Tuttavia, la Russia rimane scettica. Come ha dichiarato Sergei Ryabkov, viceministro degli Esteri russo, i modelli proposti da Washington sono “incompleti” e non affrontano le cause profonde del conflitto, ovvero:

  • l’espansione della NATO;

  • la neutralità dell’Ucraina;

  • il riconoscimento delle nuove regioni russe.

Fino a quando questi punti non verranno inclusi nei negoziati, Mosca non accetterà alcun accordo. La Russia, afferma Ryabkov, “prende molto sul serio le proposte americane, ma non può accettarle così come sono”.


Manipolazioni occidentali e doppie verità sul cessate il fuoco

Mentre alcuni leader europei accusano Mosca di aver infranto la tregua, la diplomazia russa risponde con un dettagliato elenco degli impianti energetici colpiti dagli ucraini. Tali rapporti sono stati inviati – secondo il ministro Lavrov – direttamente a Mike Waltz e Marco Rubio, che hanno funzionato da intermediari con Trump.

Mosca chiarisce: l’accordo era con Washington, non con Kiev, e riguardava esclusivamente impianti energetici, non infrastrutture civili o militari. Le continue violazioni da parte di Kiev, senza sanzioni o ammonimenti pubblici da parte americana, avrebbero portato Putin a perdere fiducia anche negli emissari di Trump.


Crimea e territori annessi: il punto fermo del Cremlino

Il riconoscimento delle nuove regioni – Crimea inclusa – rimane la conditio sine qua non per qualsiasi accordo. Per Mosca, la volontà popolare espressa nei referendum del 2014 e del 2022 è definitiva e non negoziabile. L’Ucraina e i suoi alleati occidentali, invece, continuano a considerare quei territori “occupati”. Il rischio è che questo nodo irrisolto mantenga congelato ogni processo di pace, alimentando uno stallo pericoloso.


Europa: tra allarmismo e ambiguità strategica

L’offensiva russa ha colto l’Europa impreparata. La Polonia ha alzato in volo i suoi jet da combattimento e attivato le difese aeree, mentre nei cieli orientali si sono intensificati i pattugliamenti NATO. Tuttavia, la divisione tra le capitali europee è palese: mentre Parigi e Londra spingono per l’invio di truppe, Berlino resta prudente, e Washington – almeno nel campo trumpiano – guarda ormai a una chiusura rapida, anche se poco onorevole per Kiev.
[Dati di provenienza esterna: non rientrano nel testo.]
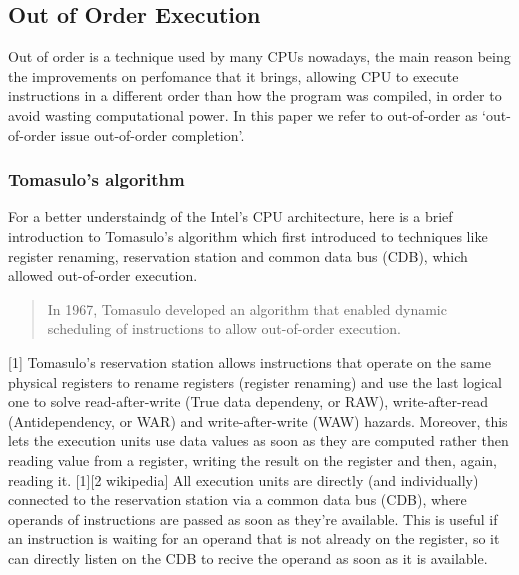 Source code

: \subsection{Out of Order Execution}
Out of order is a technique used by many CPUs nowadays, the main reason being the improvements on perfomance that it brings, allowing
CPU to execute instructions in a different order than how the program was compiled, in order to avoid wasting computational power.
In this paper we refer to out-of-order as `out-of-order issue out-of-order completion'.

\subsubsection{Tomasulo's algorithm}
For a better understaindg of the Intel's CPU architecture, here is a brief introduction to Tomasulo's algorithm which
first introduced to techniques like register renaming, reservation station and common data bus (CDB), which allowed
out-of-order execution.

\begin{quote}
    In 1967, Tomasulo developed an algorithm that
    enabled dynamic scheduling of instructions to allow
    out-of-order execution.
\end{quote} [1]
Tomasulo's reservation station allows instructions that operate on the same physical registers to rename registers (register renaming)
and use the last logical one to solve read-after-write (True data dependeny, or RAW), write-after-read (Antidependency, or WAR) and
write-after-write (WAW) hazards. Moreover, this lets the execution units use data values as soon as they are computed rather then reading value from a register,
writing the result on the register and then, again, reading it. [1][2 wikipedia]
All execution units are directly (and individually) connected to the reservation station via a common data bus (CDB), where operands of instructions are
passed as soon as they're available. This is useful if an instruction is waiting for an operand that is not already on the register, so it can directly listen
on the CDB to recive the operand as soon as it is available.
Conclusione: il bivio ucraino e le decisioni altrui

L’Ucraina si avvicina a un crocevia decisivo. Le certezze fornite dall’Occidente si sgretolano, le promesse vacillano e il fronte militare si fa sempre più incerto. Se l’ultimatum americano si concretizzerà, Zelensky si troverà solo, costretto a scegliere tra una resa imposta o una guerra che rischia di diventare ingestibile.

In ogni caso, a pagare il prezzo più alto sarà ancora una volta il popolo ucraino: ostaggio di giochi geopolitici, trattative segrete e strategie che si decidono ben lontano da Kiev.